--- Assigned task ---
Check every line below for the word "https" and copy the ones that have it.

------------------------------

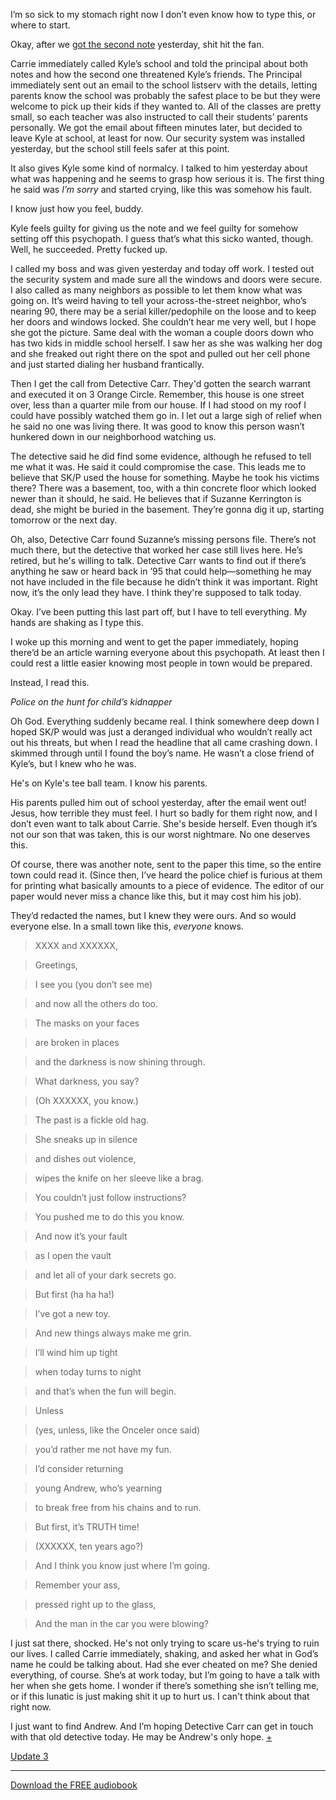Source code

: I’m so sick to my stomach right now I don’t even know how to type this, or where to start.

Okay, after we [got the second note]( https://www.reddit.com/r/nosleep/comments/63uu1m/the_terrifying_note_addressed_to_my_sixyearold/) yesterday, shit hit the fan. 

Carrie immediately called Kyle’s school and told the principal about both notes and how the second one threatened Kyle’s friends. The Principal immediately sent out an email to the school listserv with the details, letting parents know the school was probably the safest place to be but they were welcome to pick up their kids if they wanted to. All of the classes are pretty small, so each teacher was also instructed to call their students’ parents personally. We got the email about fifteen minutes later, but decided to leave Kyle at school, at least for now. Our security system was installed yesterday, but the school still feels safer at this point. 


It also gives Kyle some kind of normalcy. I talked to him yesterday about what was happening and he seems to grasp how serious it is. The first thing he said was *I’m sorry* and started crying, like this was somehow his fault. 

I know just how you feel, buddy. 

Kyle feels guilty for giving us the note and we feel guilty for somehow setting off this psychopath. I guess that’s what this sicko wanted, though. Well, he succeeded. Pretty fucked up. 

I called my boss and was given yesterday and today off work. I tested out the security system and made sure all the windows and doors were secure. I also called as many neighbors as possible to let them know what was going on. It’s weird having to tell your across-the-street neighbor, who’s nearing 90, there may be a serial killer/pedophile on the loose and to keep her doors and windows locked. She couldn’t hear me very well, but I hope she got the picture. Same deal with the woman a couple doors down who has two kids in middle school herself. I saw her as she was walking her dog and she freaked out right there on the spot and pulled out her cell phone and just started dialing her husband frantically. 

Then I get the call from Detective Carr. They'd gotten the search warrant and executed it on 3 Orange Circle. Remember, this house is one street over, less than a quarter mile from our house. If I had stood on my roof I could have possibly watched them go in. I let out a large sigh of relief when he said no one was living there. It was good to know this person wasn’t hunkered down in our neighborhood watching us.

The detective said he did find some evidence, although he refused to tell me what it was. He said it could compromise the case. This leads me to believe that SK/P used the house for something. Maybe he took his victims there?  There was a basement, too, with a thin concrete floor which looked newer than it should, he said. He believes that if Suzanne Kerrington is dead, she might be buried in the basement. They’re gonna dig it up, starting tomorrow or the next day.

Oh, also, Detective Carr found Suzanne’s missing persons file. There’s not much there, but the detective that worked her case still lives here. He’s retired, but he's willing to talk. Detective Carr wants to find out if there’s anything he saw or heard back in ’95 that could help—something he may not have included in the file because he didn’t think it was important. Right now, it’s the only lead they have. I think they're supposed to talk today.

Okay. I’ve been putting this last part off, but I have to tell everything. My hands are shaking as I type this.

I woke up this morning and went to get the paper immediately, hoping there’d be an article warning everyone about this psychopath. At least then I could rest a little easier knowing most people in town would be prepared. 

Instead, I read this. 

*Police on the hunt for child’s kidnapper*

Oh God. Everything suddenly became real. I think somewhere deep down I hoped SK/P would was just a deranged individual who wouldn’t really act out his threats, but when I read the headline that all came crashing down. I skimmed through until I found the boy’s name. He wasn’t a close friend of Kyle’s, but I knew who he was. 

He's on Kyle's tee ball team. I know his parents. 

His parents pulled him out of school yesterday, after the email went out! Jesus, how terrible they must feel. I hurt so badly for them right now, and I don’t even want to talk about Carrie. She's beside herself. Even though it’s not our son that was taken, this is our worst nightmare. No one deserves this. 

Of course, there was another note, sent to the paper this time, so the entire town could read it. (Since then, I’ve heard the police chief is furious at them for printing what basically amounts to a piece of evidence. The editor of our paper would never miss a chance like this, but it may cost him his job). 

They’d redacted the names, but I knew they were ours. And so would everyone else. In a small town like this, *everyone* knows.

>XXXX and XXXXXX,

>Greetings,

>I see you (you don’t see me)

>and now all the others do too.

>The masks on your faces

>are broken in places

>and the darkness is now shining through.

>What darkness, you say?

>(Oh XXXXXX, you know.)

>The past is a fickle old hag.

>She sneaks up in silence

>and dishes out violence,	

>wipes the knife on her sleeve like a brag.

>You couldn’t just follow instructions?

>You pushed me to do this you know.

>And now it’s your fault

>as I open the vault

>and let all of your dark secrets go.

>But first (ha ha ha!)

>I’ve got a new toy. 

>And new things always make me grin.

>I’ll wind him up tight

>when today turns to night

>and that’s when the fun will begin.

>Unless

>(yes, unless, like the Onceler once said)

>you’d rather me not have my fun.

>I’d consider returning

>young Andrew, who’s yearning

>to break free from his chains and to run.

>But first, it’s TRUTH time!

>(XXXXXX, ten years ago?)

>And I think you know just where I’m going.

>Remember your ass,

>pressed right up to the glass,

>And the man in the car you were blowing?

I just sat there, shocked. He's not only trying to scare us-he's trying to ruin our lives. I called Carrie immediately, shaking, and asked her what in God’s name he could be talking about. Had she ever cheated on me? She denied everything, of course. She’s at work today, but I’m going to have a talk with her when she gets home. I wonder if there’s something she isn’t telling me, or if this lunatic is just making shit it up to hurt us. I can't think about that right now. 

I just want to find Andrew. And I’m hoping Detective Carr can get in touch with that old detective today. He may be Andrew's only hope. [+](http://Twitter.com/maxxshephard)

[Update 3](https://www.reddit.com/r/nosleep/comments/6497e7/the_terrifying_note_addressed_to_my_sixyearold/)

***

[Download the FREE audiobook](https://gumroad.com/l/RRPSp)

------------------------------

--- Written solution ---
Okay, after we [got the second note]( https://www.reddit.com/r/nosleep/comments/63uu1m/the_terrifying_note_addressed_to_my_sixyearold/) yesterday, shit hit the fan. 
[Update 3](https://www.reddit.com/r/nosleep/comments/6497e7/the_terrifying_note_addressed_to_my_sixyearold/)
[Download the FREE audiobook](https://gumroad.com/l/RRPSp)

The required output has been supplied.